(Records from a data collection)
◆ ◆ ◆

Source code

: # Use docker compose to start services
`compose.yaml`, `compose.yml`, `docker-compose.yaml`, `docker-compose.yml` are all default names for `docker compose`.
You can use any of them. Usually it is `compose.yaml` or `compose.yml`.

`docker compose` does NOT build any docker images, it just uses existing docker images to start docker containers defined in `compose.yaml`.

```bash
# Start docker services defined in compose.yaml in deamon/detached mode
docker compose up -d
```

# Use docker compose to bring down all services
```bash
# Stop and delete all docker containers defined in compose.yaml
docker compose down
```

◆ ◆ ◆

**Aim of the exercise**
Return each line above exactly.

**Answer area**
Source code

: # Use docker compose to start services
`compose.yaml`, `compose.yml`, `docker-compose.yaml`, `docker-compose.yml` are all default names for `docker compose`.
You can use any of them. Usually it is `compose.yaml` or `compose.yml`.

`docker compose` does NOT build any docker images, it just uses existing docker images to start docker containers defined in `compose.yaml`.

```bash
# Start docker services defined in compose.yaml in deamon/detached mode
docker compose up -d
```

# Use docker compose to bring down all services
```bash
# Stop and delete all docker containers defined in compose.yaml
docker compose down
```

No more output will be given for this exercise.